Writers: Edward Boyd, George Markstein, Gerald Wilson, Peter Yates

Composer: Johnny Keating

Starring: Stanley Baker, Joanna Pettet, James Booth, Frank Finlay, Barry Foster, William Marlowe, Clinton Greyn, George Sewell, Glynn Edwards, Michael McStay, Martin Wyldeck

More info: IMDb

Tagline: Who says crime doesn't pay? 3 Million pounds says it does!
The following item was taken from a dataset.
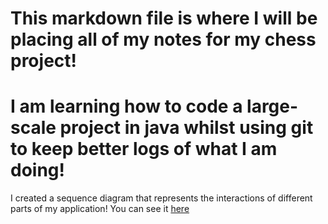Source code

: # This markdown file is where I will be placing all of my notes for my chess project!
# I am learning how to code a large-scale project in java whilst using git to keep better logs of what I am doing!

I created a sequence diagram that represents the interactions of different parts of my application! You can see it [here](https://sequencediagram.org/index.html#initialData=IYYwLg9gTgBAwgGwJYFMB2YBQAHYUxIhK4YwDKKUAbpTngUSWDABLBoAmCtu+hx7ZhWqEUdPo0EwAIsDDAAgiBAoAzqswc5wAEbBVKGBx2ZM6MFACeq3ETQBzGAAYAdAE5M9qBACu2GADEaMBUljAASij2SKoWckgQaIEA7gAWSGBiiKikALQAfOSUNFAAXDAA2gAKAPJkACoAujAA9D4GUAA6aADeMABE7ZTBALYo-aX9AwA0A7jqydAcE1P9s-0oI8BICCsDMAC+mMIlMAWs7FyU5X2DHaPjkzNz+qqLUMtPawOb27tfh0wbE43Fg5xOonKUCiMUyUAAFJForFKJEAI4+NRgACUmB00OAAGsYABRKDeWAQZQ+ckoDgwNI7QwgRJoFDgJAOGCQbmpQwdErHYqiM7g4rXeCs9lgEkADxU2AIiSF1EoosK2XM5QqAFYnE5Gt1bmN1MB7I8BmSKeV6nyYAK1QAzP507kQGAstBs8CzbDcfSGCxhM3bNBTI7oDgqqgi86yeRKFTqcrmsAAVQ68KGUAeuPjimUalUZ0KxlKADFOfSM5R8zAdGFsw88QTiTXYMkMqkYE3gGMYMAEASOGEULLYRp84mi+qiiIVOV2-no7GxaqyjAFEOUMAR-Uieg5QqlWho2rcudNRhtQAWJwAZkNvQGJtUZot-St0HKvf7g+HYTyIS6DhmYnCYFOhbqLOEILjAaA+AgCArioJYyNo07JiABKZO2WYdPmeYYVBxbnGWCgcNWBHaChhhxsRSaqKU2E7pkCg+GAqTwsAHGpIREEMTOZE6KUFH0uxnHLrBdHnMCVwbkisKomoiFYHJoIweKG63L+4wwOUqzrDxnH1BAwFhgCRwnOel7IFqlQAEz6k+On3H2ekGc8-TGakpnmXsoGRqYXi+P4ATQOw5owAAMhA0RJAEjKZJgV7MGuJTarUDTNC0BjqAkaBGncwzuQF6zzG8SwBVZWloepEquSVYxlS8CxVZZQKXBp6WQjACBxZy8KxfF6KYrEuL4juxJfpS1K0vSjLcB6UoclyPKcfyWm0Zp67lHAK0yvKKCKgVZ5grZORgNqeoGkaL5Fu+EyWuS34wLam3rjAzpMvSPKet6YC+v6BjclYA72KGgXgdJaGQYxKYoOmma6URCYkWhZYwJWnAwEu2j1o2bljC2U24x0DJdj2ROGBwEBqPBEDMP+O4jjAY6wgJaOMTtMZwXj8jbRehTWRucNFkex0nmds6pbezl3f0r6PQZM0-tTRh08WaCM2z46xFDUaTUSuPBLx0BIAAXq6-XxZzBbc0Lc68ygi7UQLMOOyL5Ri+oEsncqIsy3Z16VHeACMLn3aa5pPZ+L0bj4pucebVv0jbnIwPCFXvAt+gwJyLK0uA2IG3bmGkT1cESXxNEe7JXUSsNnKRKoqmdSCNnC1pNwDLpLXebxfkgZ5oGB47suOfLz7FTmpVfEZg9mcPqyAkFnjeH4gReCg6AxXFvjMIl6TJalaFe5U0gktFJL1CSOV5aoBXdD5Q+nmPhT1RuPkp-EiTlC-S9TyfzPsKOCNsD5DX3hxUaWIJqtlJPHGAVIQA0mhAtdIS1-rSk5I4dadoHRQEFulCU+0vTSj9lLMeF17K6insaB6McVbxxtPg2q31uC-XdFgn0MA-Q7hBkGcGkNV7Q1AXRQoPsmIwFTNXbii9zKo3tkJUsIksZVk3LxOsDYBzyPQCTY2aYk6pBTtbKBWBJE816tXKSYieYSkkRQ06VCNTByuqHJwEcFZK0Yc9a0PYjEmOWCIqMFjPZiPKNY2utjHaf3KMNA+Lc27ALCbtGAPQaqfXHq47UTlbrT28R+Ya5p6QH3tD4EijpEIIEsKXdeoVAhoJirCGAABxdyxYj4ZCyK4kBqSKgtJvjlCGYxn66LfrVeuHcv5mygJbX+aB-5jPbvJXpztyjIFiG0k0Q1YRbLUDA8a+jpqIOQag10i1mQHRwW6XkH1BR1y7qk0hANHEBwmdQkOtC8n0Ojh+VWb1WGfXYa6P6B0gb8MDGDEMnJS4ewkYJZM0jEZ4QAQo7oqY9lyJMoAxR5cMaqOxvSPZdZLgaMkvjTsnEdHYvMkck239ZmpwHCRMu6MUlrLJTXd20TiGiwRaoV54zMkfLcRUcOkdFYML+cw-xDLLZ0lLqEyuLtWnuRsfOGSH8G4bj2YkhAaltV2O0gMYZagnoVDSf0U1ABJaQT0w4OXvDedYSUUDtgeP3HQCBQCEndXPQyJr3IADl3KTH6AcGAjQMmnCyZdHJdDA0mnNZam1drygOqdS64+brqaeu9SAX1ub56JpQCGsYYaI1RrAlGOpm8AjYBpHw+AOFDB7JSNmlKPTeWZTqE0VoprRk0vQEVU1ZbHirGjeeLVUzFnJ0ZfM2dvlAEK1HXPfY4blndUeRylicgUCYrgC23VKAMSwLpTNJBc1GkXOWmQ1auD3QbXtFtB5TsSEHUFdLWNNCboSoKbHf571n1ApdJw29ANwUBlBsGCGMLgmC3hVzIsCMwCyNRegXFbKVHlEJZyklONiUUspuh08Rs2wBMZa6UAjFWUO2VREzRUSNVGu9vyz9zj4DZPcZ4-JUqAMysTnK1Oir+WWLgghJCCH0JIcRbuzIQaUDJExaa-ioTsObkoqqsY6rnazliTABTSn3J6oNVMljaSS22tjhmm8o93kuLjZPb5lm00DBs7UkKdbLAoCQhAZIMAABSEAM5toCF6n1nbLqrIlNUNMfaWgDqMa-IqfpgDeagPtfqUB+6puql+6d8lF0-xPIu5L09V3NRHkcZJ27eoACtgtoExUFzkx7T2HLIwgikl6UHzQZBgy5d6CBrUfYC+5PLt3vqG+x+znHHNfL-XxphfigMEK+qBm53DAa8OBpCmDwiIyiOY-RGTUiZG8SxUuhRtHlFGAJeoyJ8gBwEbVURqlJG6VkGwOyJAjpUD0lNRrem2tmDs1iDd6C7LeqEe5cd7t0mlG+yOv7IVMaRVy2c5K35-G-GA9psDnWYOwCl064YoTVGWVKtq1XRjsPdPsvsWx5HlDZsTzFR4xb2PluvUEzM+VQTDuG3gV9n7f3XSA5iAObcu4wg6BQNc1L3n6TaLAIsHbaXKCTlE1DuCMPgBEMm3y07M3hUOZoXeR8Xilu+Neqt77RAxcA-cvsAA1NI9ytqYBu6mJLypSEROnbEyqvXEOK7U5VY9-Xr79Mtaa8ZlS+rN2dzfca-oivKCZegCsAA6iwa1t8WgACFooKDgAAaW+Faj3rmbOAg42z3JnO3yMP6G2qYbvU1e-2K3CpVSwgNc5FR4s7f1fpcz7Ab3LgPMbzCl4NLnGdywGANgP0hB5ntq6ZF8w0WNwVEvtfW+OVjD5YuDOtJ1XDX0Y9P6BEiBF8HJxOek5V7zkDfA9gkbtzgPjbh4bvaH7mcnFWcuMFsrcucbcNxVs2ENtQUhtIMBEoVYMwx4M4UEdy5ygOAfNEYUBZFjBcRUDJEMCsDMhMU8CpNCCjBiCc1KB4QyC1M7s9ob8v8tB5A9AQZSVoQwAaQkgn1NhFQwgqBBwxpQ8g9ygJNkJo9tVGD78E9TMVkGdtJJ1zozdPlG8wDm9x0gMWDdAoNUg845dd4e9GI-dqlr9F8FV4MgA)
Plot: A group of British criminals plans the robbery of the Royal Mail train on the Glasgow-London route.



My rating:  6.5/10

Will I watch it again?  No.

Crime capers are tricky.  This picture's got a good cast doing a fine job, an interesting heist that's also a real one at that, a great opening car chase and lots of cops and robbers doing their thing and doing it well.  What's missing is tension or even strong drama.  It's well put together except for the lack of suspense.  I'd only heard about the heist years ago but I knew nothing about it except that some blokes robbed a train in 60s England.  I didn't even know how it turned out.  Without tension, what's left is an overlong film that spends enough time setting the heist up, too much time in executing the heist and too much time after the gig without any suspense.  The film told me the coppers were on the way but it didn't matter.  The last hour and something was pretty ho hum.  I enjoyed it to a point but the lack of suspense hurt it overall.  I'm not suggesting it needed to grab me by the short and curlies and not let go but gee whiz, the movie starts with a bang and never achieves that level of excitement for the rest of the picture.